To enforce the trade restrictions, President Jefferson ordered the building of two gunboats on Lake Champlain and a ship of war to be built on Lake Ontario. Secretary of the Navy, Robert Smith, ordered Naval Lieutenant Melancthon Woolsey to supervise the construction. In a letter dated July 19, 1808, Woolsey is working out a contract with Christian Bergh and Henry Eckford. The next letter Woolsey sent to the secretary of the Navy on July 26 1808, included a copy of that contract for the ONEIDA. A short time later, Woolsey writes to Robert Smith informing him that he received $1,900.00 from the Navy for the use of the gunboats on the lakes. Lieutenant Woolsey was now ready to undertake the building of the war ship. In a letter dated August 6,1808 he informed Robert Smith that he will be leaving for Lake Ontario. Henry Eckford and his crew of shipwrights were to follow with materials and supplies. The keel of the ONEIDA was laid down in September of 1808. Materials used for the building of the ship were of the best White Oak. The following three letters to the Secretary of the Navy dated January 22 , 29 and February 26 report on the progress of construction of the ONEIDA. In these Woolsey expressed his concerns for the raised forecastle mounting a 32-pound long gun. The ONEIDA’s hull was finished in January, fitted out in February and launched on March 31, 1809.

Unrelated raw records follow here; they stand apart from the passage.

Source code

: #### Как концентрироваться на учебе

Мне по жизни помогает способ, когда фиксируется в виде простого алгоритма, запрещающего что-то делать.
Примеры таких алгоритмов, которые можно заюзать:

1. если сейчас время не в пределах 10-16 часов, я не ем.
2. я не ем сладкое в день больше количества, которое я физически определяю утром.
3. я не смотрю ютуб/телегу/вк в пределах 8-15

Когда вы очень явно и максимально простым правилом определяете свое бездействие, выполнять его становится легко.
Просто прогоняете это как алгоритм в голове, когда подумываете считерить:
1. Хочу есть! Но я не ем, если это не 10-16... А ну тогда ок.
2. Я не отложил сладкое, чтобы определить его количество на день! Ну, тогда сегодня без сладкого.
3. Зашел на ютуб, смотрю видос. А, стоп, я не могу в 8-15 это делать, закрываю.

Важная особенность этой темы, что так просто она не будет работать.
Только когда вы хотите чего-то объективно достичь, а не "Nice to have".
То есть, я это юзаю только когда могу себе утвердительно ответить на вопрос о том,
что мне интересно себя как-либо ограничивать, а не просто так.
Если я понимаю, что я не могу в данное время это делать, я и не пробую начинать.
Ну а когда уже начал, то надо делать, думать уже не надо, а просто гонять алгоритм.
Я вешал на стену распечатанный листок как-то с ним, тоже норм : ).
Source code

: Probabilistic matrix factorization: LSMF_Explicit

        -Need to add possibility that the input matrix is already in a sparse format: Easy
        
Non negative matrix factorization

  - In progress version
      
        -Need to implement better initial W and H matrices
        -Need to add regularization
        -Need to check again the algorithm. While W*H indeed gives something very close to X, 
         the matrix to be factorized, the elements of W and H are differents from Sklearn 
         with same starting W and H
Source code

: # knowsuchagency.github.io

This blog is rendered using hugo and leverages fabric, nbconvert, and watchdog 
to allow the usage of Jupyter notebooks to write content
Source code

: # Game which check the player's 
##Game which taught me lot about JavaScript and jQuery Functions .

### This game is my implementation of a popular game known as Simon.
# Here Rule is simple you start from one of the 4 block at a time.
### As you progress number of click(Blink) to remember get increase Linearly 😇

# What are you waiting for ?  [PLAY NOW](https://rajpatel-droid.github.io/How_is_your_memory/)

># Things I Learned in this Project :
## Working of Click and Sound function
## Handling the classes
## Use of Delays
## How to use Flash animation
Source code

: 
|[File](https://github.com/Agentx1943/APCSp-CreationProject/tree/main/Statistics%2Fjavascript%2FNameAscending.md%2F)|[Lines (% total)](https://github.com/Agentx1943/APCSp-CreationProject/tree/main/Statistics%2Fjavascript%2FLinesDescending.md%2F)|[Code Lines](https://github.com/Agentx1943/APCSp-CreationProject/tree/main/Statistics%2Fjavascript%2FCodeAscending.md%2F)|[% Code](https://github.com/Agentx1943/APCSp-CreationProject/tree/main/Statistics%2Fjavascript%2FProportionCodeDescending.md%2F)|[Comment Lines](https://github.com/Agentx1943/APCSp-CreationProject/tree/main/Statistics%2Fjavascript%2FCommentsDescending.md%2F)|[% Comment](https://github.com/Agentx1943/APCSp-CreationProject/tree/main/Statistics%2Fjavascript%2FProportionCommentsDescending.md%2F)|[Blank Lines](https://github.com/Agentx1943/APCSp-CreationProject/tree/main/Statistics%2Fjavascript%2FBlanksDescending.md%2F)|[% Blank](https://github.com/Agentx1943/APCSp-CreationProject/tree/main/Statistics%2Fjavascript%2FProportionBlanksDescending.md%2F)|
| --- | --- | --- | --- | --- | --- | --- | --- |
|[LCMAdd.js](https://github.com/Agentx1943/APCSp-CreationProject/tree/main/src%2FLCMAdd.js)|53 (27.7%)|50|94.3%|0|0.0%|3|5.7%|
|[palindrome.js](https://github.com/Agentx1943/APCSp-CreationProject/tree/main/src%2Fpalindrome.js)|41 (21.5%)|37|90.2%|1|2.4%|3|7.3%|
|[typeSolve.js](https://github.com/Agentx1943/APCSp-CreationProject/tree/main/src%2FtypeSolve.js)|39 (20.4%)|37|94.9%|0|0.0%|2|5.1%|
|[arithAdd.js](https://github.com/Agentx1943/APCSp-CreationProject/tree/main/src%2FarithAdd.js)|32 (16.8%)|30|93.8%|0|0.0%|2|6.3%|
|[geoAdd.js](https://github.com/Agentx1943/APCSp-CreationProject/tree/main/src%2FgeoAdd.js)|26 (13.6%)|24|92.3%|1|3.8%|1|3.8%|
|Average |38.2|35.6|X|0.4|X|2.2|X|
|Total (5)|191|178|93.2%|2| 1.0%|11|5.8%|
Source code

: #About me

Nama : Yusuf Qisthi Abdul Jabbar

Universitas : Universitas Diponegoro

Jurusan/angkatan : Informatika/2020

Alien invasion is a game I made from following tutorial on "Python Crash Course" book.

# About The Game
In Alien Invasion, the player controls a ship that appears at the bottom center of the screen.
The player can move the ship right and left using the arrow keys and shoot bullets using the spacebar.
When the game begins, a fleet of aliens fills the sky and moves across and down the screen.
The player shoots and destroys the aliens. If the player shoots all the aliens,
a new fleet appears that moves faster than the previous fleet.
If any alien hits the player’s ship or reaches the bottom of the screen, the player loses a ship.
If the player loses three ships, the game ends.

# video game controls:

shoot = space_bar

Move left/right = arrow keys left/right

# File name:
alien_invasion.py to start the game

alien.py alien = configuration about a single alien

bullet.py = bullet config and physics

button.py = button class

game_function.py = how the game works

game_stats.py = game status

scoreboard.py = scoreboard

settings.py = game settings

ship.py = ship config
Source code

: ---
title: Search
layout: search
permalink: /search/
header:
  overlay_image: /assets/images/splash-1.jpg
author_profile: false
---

When completed the Oneida set sail for the Naval station at Sacketts Harbor. At some point during the year of 1810 Woolsey dismounted the 32-pound long gun from the Oneida and set it on the shore at Sacketts Harbor. His intentions were to mount it on another vessel the Julia. Over time the big black cannon sank into the muddy ooze of the lakeshore until the carriage all but disappeared into the mud. All that could be seen was the black cannon. The people of Sacketts Harbor thought the cannon looked like a big fat pig in the mud so the residents of the town nicked named the cannon "Old Sow".
As the war of 1812 approached, the British blockaded Sacketts Harbor where the ONEIDA lay at anchor. The British sent out a shore party with a note demanding the surrender of the ONEIDA or she would be shot to pieces and the town burned. Woolsey refused to turn over the ONEIDA. He positioned her at the entrance to the harbor with a full broadside of carronades facing the British ships. He then proceeded to remove the other broadside of carronades and placed them in a battery on shore. When these were in place he moved the ONEIDA out of harms way. The shore battery and the British ships exchanged gunfire for hours.The story goes the good people of Sacketts Harbor observing Sunday morning mass prayed for just one shot to end the engagement between the town and the British. Call it divine intervention or just plain luck but the British fired one of their 32-pound cannons. The ball landed within feet of the "Old Sow". One of the men manning the shore battery salvaged the ball and loaded it in the Old Sow. Taking aim he shouted " Lets see now if they can catch back again".In a mighty blast of smoke and fire the Old Sow sent the British ball crashing through the stern of the ROYAL GEORGE raking the deck from stern to stem, killing 14 men and wounding 18. Cheers rang out for the Old Sow as the British squadron turned about and left Sacketts Harbor.